Battered growth stocks led the charge on Wednesday as the Federal Reserve raised interest rates as expected but appeared to reduce the likelihood of additional rate increases.
The Internet sector--perhaps the ultimate growth-stock group--had a particularly good day, as did drug and consumer-products stocks.
In the bond market, yields plunged across the board, in part because traders who had been "short" bonds--betting that yields would rise further--rushed in to buy securities to cover their wrong-way bets.
On the New York Stock Exchange, winners topped losers by 19 to 11 on heavy volume of 1.15 billion shares. Nasdaq volume topped 1.3 billion shares.
The Dow industrials surged 155.45, or 1.4%, to close at 10,970.80, while the Nasdaq composite and Standard & Poor's 500 indexes, up 1.7% and 1.6% respectively, set new highs.
The Dow is a mere 1.2% below its record of 11,107.19 set on May 13.
Stocks shot higher, and bond yields tumbled, immediately after the Fed's rate announcement at about 11:15 a.m. Pacific time.
The Dow, down modestly at that point, rocketed 200 points almost immediately. The index peaked at 11,003 before falling back.
The yield on the bellwether 30-year Treasury bond was about 6.08% before the Fed's statement. It quickly fell below 6% and closed at 5.97%, down from 6.06% Tuesday.
Shorter-term yields fell more dramatically. The two-year T-note's yield ended at 5.52%, down from 5.70% on Tuesday and the lowest since June 17.
Although short covering helped push yields down, the Fed's decision to adopt a "neutral" stance toward interest rates "gives the [bond] market room to rally," argued David Brownlee, head of fixed income at Sentinel Advisors in Montpelier, Vt.
As for stocks, Wednesday was "a major relief rally," said John Shaughnessy, chief investment strategist at Advest.
Some analysts believe that growth stocks could enjoy a continuing rebound in coming weeks, if rate worries continue to recede.
Among Wednesday's highlights:
* Red-hot Internet names included Yahoo, up $12.25 to $172.25; EBay, up $10.63 to $151.38; Inktomi, up $12.38 to $131.50; and Broadcom, up $18.06 to $144.56.
* Drug stock winners included American Home Products, up $4.06 to $57.38; Lilly, up $3.63 to $71.63; and Pfizer, up $4.13 to $109.

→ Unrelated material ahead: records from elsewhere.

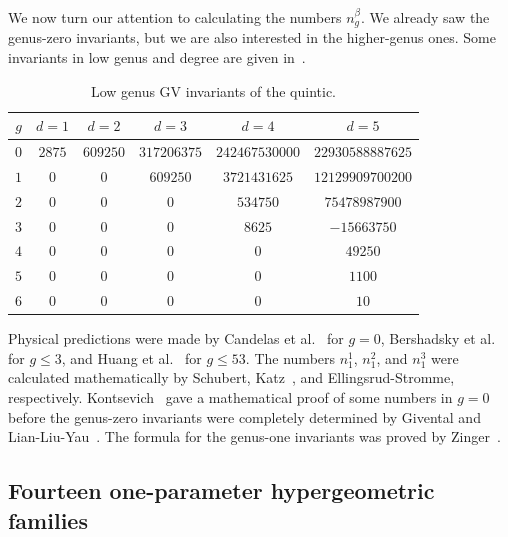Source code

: \documentclass[10pt]{amsart}
\theoremstyle{definition}
\theoremstyle{remark}
\theoremstyle{plain}
\theoremstyle{definition}
\theoremstyle{remark}
\newcommand{\1}{\mathbf{1}}
\newcommand{\2}{\mathbf{2}}
\newcommand{\3}{\mathbf{3}}
\begin{document}
We now turn our attention to calculating the numbers $n_g^{\beta}$. We already saw the genus-zero invariants, but we are also interested in the higher-genus ones. Some invariants in low genus and degree are given in~.
\begin{table}[htpb]
    \centering
    \caption{Low genus GV invariants of the quintic.}
    \label{tab:g0gvquintic}
    \begin{tabular}{cccccc}
        \toprule
        $g$ & $d=1$ & $d=2$ & $d=3$ & $d=4$ & $d=5$ \\
        \midrule
        $0$ & $2875$ & $609250$ & $317206375$ & $242467530000$ & $22930588887625$ \\
        $1$ & $0$ & $0$ & $609250$ & $3721431625$ & $12129909700200$ \\
        $2$ & $0$ & $0$ & $0$ & $534750$ & $75478987900$ \\
        $3$ & $0$ & $0$ & $0$ & $8625$ & $-15663750$ \\
        $4$ & $0$ & $0$ & $0$ & $0$ & $49250$ \\
        $5$ & $0$ & $0$ & $0$ & $0$ & $1100$ \\
        $6$ & $0$ & $0$ & $0$ & $0$ & $10$ \\
        \bottomrule
    \end{tabular}
\end{table}

Physical predictions were made by Candelas et al.~\cite{cdgp} for $g=0$, Bershadsky et al.~\cite{bcov} for $g \leq 3$, and Huang et al.~\cite{hkq} for $g \leq 53$.
The numbers $n_1^1$, $n_1^2$, and $n_1^3$ were calculated mathematically by Schubert, Katz~\cite{katz}, and Ellingsrud-Stromme, respectively. Kontsevich~\cite{enumtorus} gave a mathematical proof of some numbers in $g=0$ before the genus-zero invariants were completely determined by Givental and Lian-Liu-Yau~\cite{eqgwinv,lly}. The formula for the genus-one invariants was proved by Zinger~\cite{reducedgenus1}.

\subsection{Fourteen one-parameter hypergeometric families}%
\label{sub:Fourteen one-parameter hypergeometric families}
\end{document}
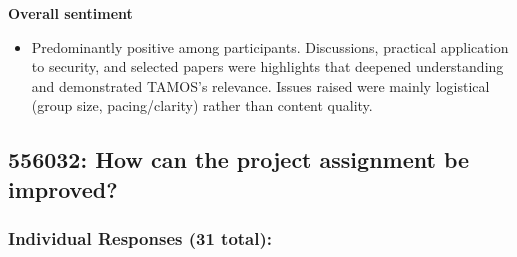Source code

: \documentclass[a4paper]{report}
\begin{document}
\textbf{Overall sentiment}
\begin{itemize}
\item Predominantly positive among participants. Discussions, practical application to security, and selected papers were highlights that deepened understanding and demonstrated TAMOS’s relevance. Issues raised were mainly logistical (group size, pacing/clarity) rather than content quality.
\end{itemize}

\subsection{556032: How can the project assignment be improved?}

\subsubsection{Individual Responses (31 total):}
\end{document}
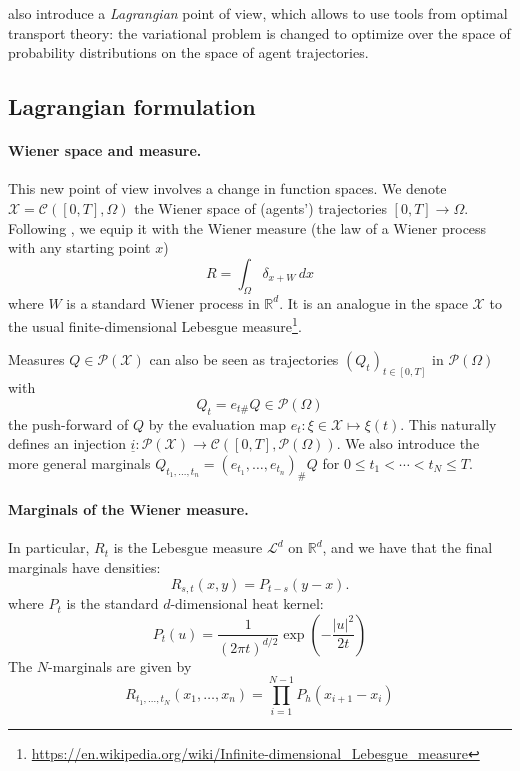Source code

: \documentclass[11pt]{article}
\newcommand{\RR}{\mathbb{R}}
\newcommand{\calC}{\mathcal{C}}
\newcommand{\calP}{\mathcal{P}}
\newcommand{\calX}{\mathcal{X}}
\numberwithin{equation}{section}
\theoremstyle{definition}
\begin{document}
\textcite{benamou:hal-01295299,benamou2018entropy} also introduce a \textit{Lagrangian} point of view, which allows to use tools from optimal transport theory: the variational problem is changed to optimize over the space of probability distributions on the space of agent trajectories.


\subsection{Lagrangian formulation}

\paragraph{Wiener space and measure.} 
This new point of view involves a change in function spaces. We denote $\calX = \calC([0,T], \Omega)$ the Wiener space of (agents') trajectories $[0,T] \rightarrow\Omega$. Following \cites{benamou:hal-01295299,benamou2015lagrangian}, we equip it with the Wiener measure (the law of a Wiener process with any starting point $x$)
\[
   	R = \int_\Omega \delta_{x + W}\,dx
\]
where $W$ is a standard Wiener process in $\RR^d$. It is an analogue in the space $\calX$ to the usual finite-dimensional Lebesgue measure\footnote{\url{https://en.wikipedia.org/wiki/Infinite-dimensional_Lebesgue_measure}}.
  	
Measures $Q \in \calP(\calX)$ can also be seen as trajectories $(Q_t)_{t\in[0,T]}$ in $\calP(\Omega)$ with
\[
   	Q_t = e_{t\#}Q \in \calP(\Omega)
\]
the push-forward of $Q$ by the evaluation map $e_t\colon \xi\in\calX\longmapsto \xi(t)$. This naturally defines an injection $\underline{i} \colon \calP(\calX) \rightarrow \calC([0,T], \calP(\Omega))$. We also introduce the more general marginals $Q_{t_1,\ldots,t_n} = (e_{t_1},\ldots, e_{t_n})_\# Q$ for $0\leq t_1 < \cdots < t_N \leq T$.

\paragraph{Marginals of the Wiener measure.} In particular, $R_t$ is the Lebesgue measure $\mathcal{L}^d$ on $\RR^d$, and we have that the final marginals have densities:
\begin{equation}\label{eq:2MarginWienerMeasure}
   	R_{s,t}(x,y) = P_{t-s}(y-x).
\end{equation}
where $P_t$ is the standard $d$-dimensional heat kernel:
\begin{equation}
	P_t(u) =
	\frac{1}{(2\pi t)^{d/2}} \exp\left(-\frac{|u|^2}{2t}\right)
\end{equation}
The $N$-marginals are given by
\begin{equation}
	R_{t_1,\ldots,t_N}(x_1,\ldots,x_n) = 
	\prod_{i=1}^{N-1}
	P_{h}(x_{i+1}-x_i)
\end{equation}
\end{document}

* Financial stocks were strong as bond yields fell. Chase Manhattan jumped $3.88 to $86.50 and Charles Schwab rose $8.88 to $109.
* Energy stocks gained as crude rallied to a 19-month high of $19.29 a barrel, up 85 cents, after reports showed U.S. oil inventories fell unexpectedly last week while motor-fuel demand strengthened. Chevron surged $1.38 to $95.06 and Schlumberger jumped $2.38 to $63.69.
* Regional telephone companies soared after analyst Simon Flannery at Morgan Stanley Dean Witter said there will be a price war that could benefit the Baby Bells in their competition with long-distance companies.
SBC Communications gained $3.50 to $58, and Bell Atlantic surged $4.94 to $65.38. Long-distance rival MCI WorldCom, meanwhile, plunged $7.56 to $86.06 and Sprint fell $2.06 to $53. MCI and Sprint were hurt on news of a Justice Department antitrust investigation into the undersea cable business.